==== Given records ====

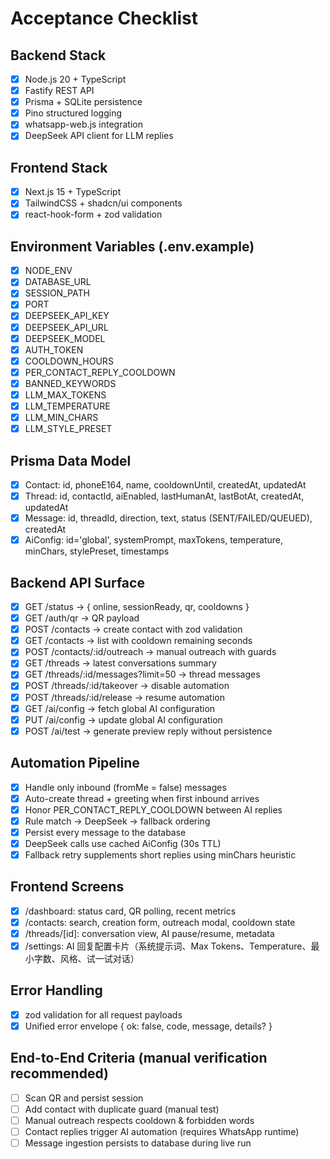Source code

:# Acceptance Checklist

## Backend Stack
- [x] Node.js 20 + TypeScript
- [x] Fastify REST API
- [x] Prisma + SQLite persistence
- [x] Pino structured logging
- [x] whatsapp-web.js integration
- [x] DeepSeek API client for LLM replies

## Frontend Stack
- [x] Next.js 15 + TypeScript
- [x] TailwindCSS + shadcn/ui components
- [x] react-hook-form + zod validation

## Environment Variables (.env.example)
- [x] NODE_ENV
- [x] DATABASE_URL
- [x] SESSION_PATH
- [x] PORT
- [x] DEEPSEEK_API_KEY
- [x] DEEPSEEK_API_URL
- [x] DEEPSEEK_MODEL
- [x] AUTH_TOKEN
- [x] COOLDOWN_HOURS
- [x] PER_CONTACT_REPLY_COOLDOWN
- [x] BANNED_KEYWORDS
- [x] LLM_MAX_TOKENS
- [x] LLM_TEMPERATURE
- [x] LLM_MIN_CHARS
- [x] LLM_STYLE_PRESET

## Prisma Data Model
- [x] Contact: id, phoneE164, name, cooldownUntil, createdAt, updatedAt
- [x] Thread: id, contactId, aiEnabled, lastHumanAt, lastBotAt, createdAt, updatedAt
- [x] Message: id, threadId, direction, text, status (SENT/FAILED/QUEUED), createdAt
- [x] AiConfig: id='global', systemPrompt, maxTokens, temperature, minChars, stylePreset, timestamps

## Backend API Surface
- [x] GET /status → { online, sessionReady, qr, cooldowns }
- [x] GET /auth/qr → QR payload
- [x] POST /contacts → create contact with zod validation
- [x] GET /contacts → list with cooldown remaining seconds
- [x] POST /contacts/:id/outreach → manual outreach with guards
- [x] GET /threads → latest conversations summary
- [x] GET /threads/:id/messages?limit=50 → thread messages
- [x] POST /threads/:id/takeover → disable automation
- [x] POST /threads/:id/release → resume automation
- [x] GET /ai/config → fetch global AI configuration
- [x] PUT /ai/config → update global AI configuration
- [x] POST /ai/test → generate preview reply without persistence

## Automation Pipeline
- [x] Handle only inbound (fromMe = false) messages
- [x] Auto-create thread + greeting when first inbound arrives
- [x] Honor PER_CONTACT_REPLY_COOLDOWN between AI replies
- [x] Rule match → DeepSeek → fallback ordering
- [x] Persist every message to the database
- [x] DeepSeek calls use cached AiConfig (30s TTL)
- [x] Fallback retry supplements short replies using minChars heuristic

## Frontend Screens
- [x] /dashboard: status card, QR polling, recent metrics
- [x] /contacts: search, creation form, outreach modal, cooldown state
- [x] /threads/[id]: conversation view, AI pause/resume, metadata
- [x] /settings: AI 回复配置卡片（系统提示词、Max Tokens、Temperature、最小字数、风格、试一试对话）

## Error Handling
- [x] zod validation for all request payloads
- [x] Unified error envelope { ok: false, code, message, details? }

## End-to-End Criteria (manual verification recommended)
- [ ] Scan QR and persist session
- [ ] Add contact with duplicate guard (manual test)
- [ ] Manual outreach respects cooldown & forbidden words
- [ ] Contact replies trigger AI automation (requires WhatsApp runtime)
- [ ] Message ingestion persists to database during live run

====

▶ **What the task requires**: From the listing above, output exactly the run of lines that starts with the line containing "- [x] DEEPSEEK_API_KEY" and ends with the line containing "- [x] Honor".

▶ **Expected output**:
- [x] DEEPSEEK_API_KEY
- [x] DEEPSEEK_API_URL
- [x] DEEPSEEK_MODEL
- [x] AUTH_TOKEN
- [x] COOLDOWN_HOURS
- [x] PER_CONTACT_REPLY_COOLDOWN
- [x] BANNED_KEYWORDS
- [x] LLM_MAX_TOKENS
- [x] LLM_TEMPERATURE
- [x] LLM_MIN_CHARS
- [x] LLM_STYLE_PRESET

## Prisma Data Model
- [x] Contact: id, phoneE164, name, cooldownUntil, createdAt, updatedAt
- [x] Thread: id, contactId, aiEnabled, lastHumanAt, lastBotAt, createdAt, updatedAt
- [x] Message: id, threadId, direction, text, status (SENT/FAILED/QUEUED), createdAt
- [x] AiConfig: id='global', systemPrompt, maxTokens, temperature, minChars, stylePreset, timestamps

## Backend API Surface
- [x] GET /status → { online, sessionReady, qr, cooldowns }
- [x] GET /auth/qr → QR payload
- [x] POST /contacts → create contact with zod validation
- [x] GET /contacts → list with cooldown remaining seconds
- [x] POST /contacts/:id/outreach → manual outreach with guards
- [x] GET /threads → latest conversations summary
- [x] GET /threads/:id/messages?limit=50 → thread messages
- [x] POST /threads/:id/takeover → disable automation
- [x] POST /threads/:id/release → resume automation
- [x] GET /ai/config → fetch global AI configuration
- [x] PUT /ai/config → update global AI configuration
- [x] POST /ai/test → generate preview reply without persistence

## Automation Pipeline
- [x] Handle only inbound (fromMe = false) messages
- [x] Auto-create thread + greeting when first inbound arrives
- [x] Honor PER_CONTACT_REPLY_COOLDOWN between AI replies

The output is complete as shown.